In drug discovery, 2D cell systems and animal disease models are not effective predictors of human efficacy. Can animal models fully represent aspects of human diseases? Often, the answer is no – leading to a poor understanding in disease pathogenesis and no new mechanisms of action for drug targeting. Drug development failure rates exceed drug success rate, with a majority of drug candidates failing clinical trials – far from ideal for company budgets, patients, healthcare providers, and potential innovation in the field.
The use of animal models has become an ethical “gray area.” We don’t use animal models because they are fully reliable, we use animal models because they are the most reliable thing we have.
In my view, we need to move on from both 2D cell models that lack the physiological complexity of a 3D tissue, and from animal models that don’t recreate the specific physiology of human biology; tissue engineering is now at a point where the combination of biomaterials, human cells, and 3D cell modeling should give us the best of both worlds in the lab.
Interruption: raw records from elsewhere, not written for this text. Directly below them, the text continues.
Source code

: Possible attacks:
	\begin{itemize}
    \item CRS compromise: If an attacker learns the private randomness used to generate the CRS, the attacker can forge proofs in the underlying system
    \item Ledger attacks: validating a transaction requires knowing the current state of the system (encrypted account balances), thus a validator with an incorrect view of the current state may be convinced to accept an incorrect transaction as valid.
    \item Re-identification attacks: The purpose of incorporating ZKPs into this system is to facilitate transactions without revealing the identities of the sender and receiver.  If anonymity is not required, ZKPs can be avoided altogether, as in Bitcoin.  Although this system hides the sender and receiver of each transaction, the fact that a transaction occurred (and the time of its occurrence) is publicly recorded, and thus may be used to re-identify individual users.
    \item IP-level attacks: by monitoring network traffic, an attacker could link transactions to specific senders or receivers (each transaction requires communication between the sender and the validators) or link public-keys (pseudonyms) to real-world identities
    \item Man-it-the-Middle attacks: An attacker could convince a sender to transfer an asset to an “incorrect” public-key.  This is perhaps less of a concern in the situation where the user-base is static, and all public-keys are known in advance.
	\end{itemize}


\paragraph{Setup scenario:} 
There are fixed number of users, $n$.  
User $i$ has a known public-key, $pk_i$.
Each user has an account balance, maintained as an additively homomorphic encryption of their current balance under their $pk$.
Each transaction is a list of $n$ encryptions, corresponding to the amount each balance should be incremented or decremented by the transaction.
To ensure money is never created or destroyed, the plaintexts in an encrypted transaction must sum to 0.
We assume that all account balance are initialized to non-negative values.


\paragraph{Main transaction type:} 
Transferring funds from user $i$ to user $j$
The current in vitro models often lack the complexity of actual tissue, using single cell types in isolation and on 2D surfaces – therefore not recreating the complex interactions between different cell types and the surrounding microenvironment. It’s becoming increasingly apparent from research that, when cells are placed in 3D culture, they adopt a level of genetic expression and complex cellular communication closer to cells in a living tissue environment, compared with 2D culture – this step forward will be a significant factor in the development of biomimetic TM models, and those for any tissue.
What’s clear is that any model we create must be fit for purpose. If the tissue has a function that is drastically affected by fluid flow or involves a specific intersection of tissue components, then these factors should be taken into account with the cellular model, when possible and practical.
The current field of in vitro models to mimic the TM and the SC endothelia is still within its infancy, so it’s important to try and focus in on the important aspects of the tissue that will give the most beneficial answers to research questions – whilst also understanding the limitations of a lab grown biomimetic tissue. A feature of the tissue that many groups will be striving to facilitate in vitro is the constant fluid flow that occurs within the eye. This aspect is difficult to integrate, with most in vitro models being static, but it is clearly a factor that significantly affects cell function given the dramatic tissue variability seen in the TM based on cell location.
Potentially an even bigger challenge will be ensuring that newer models have clear testable outputs that can translate to high-throughput research. And that requires highly reproducible models that are cost effective and scalable.
By improving the quality of human in vitro models through tissue engineering techniques, such as 3D cell culture, bioprinting, and the use of human stem cells, we can more easily bridge the gap between bench and bedside – increasing the translational potential of research to the benefit of more effective pharmaceutical development. Not only will we reduce our reliance upon animal models, we’ll also improve the success rate of drug discovery and development process.
- HC Lamont et al., “Fundamental Biomaterial Considerations in the Development of a 3D Model Representative of Primary Open Angle Glaucoma,” Bioengineering, 8, 147 (2021). PMID: 34821713.
Hannah C. Lamont is a candidate at the EPSRC-SFI Centre for Doctoral Training in Engineered Tissues for Discovery, Industry and Medicine, University of Birmingham, UK.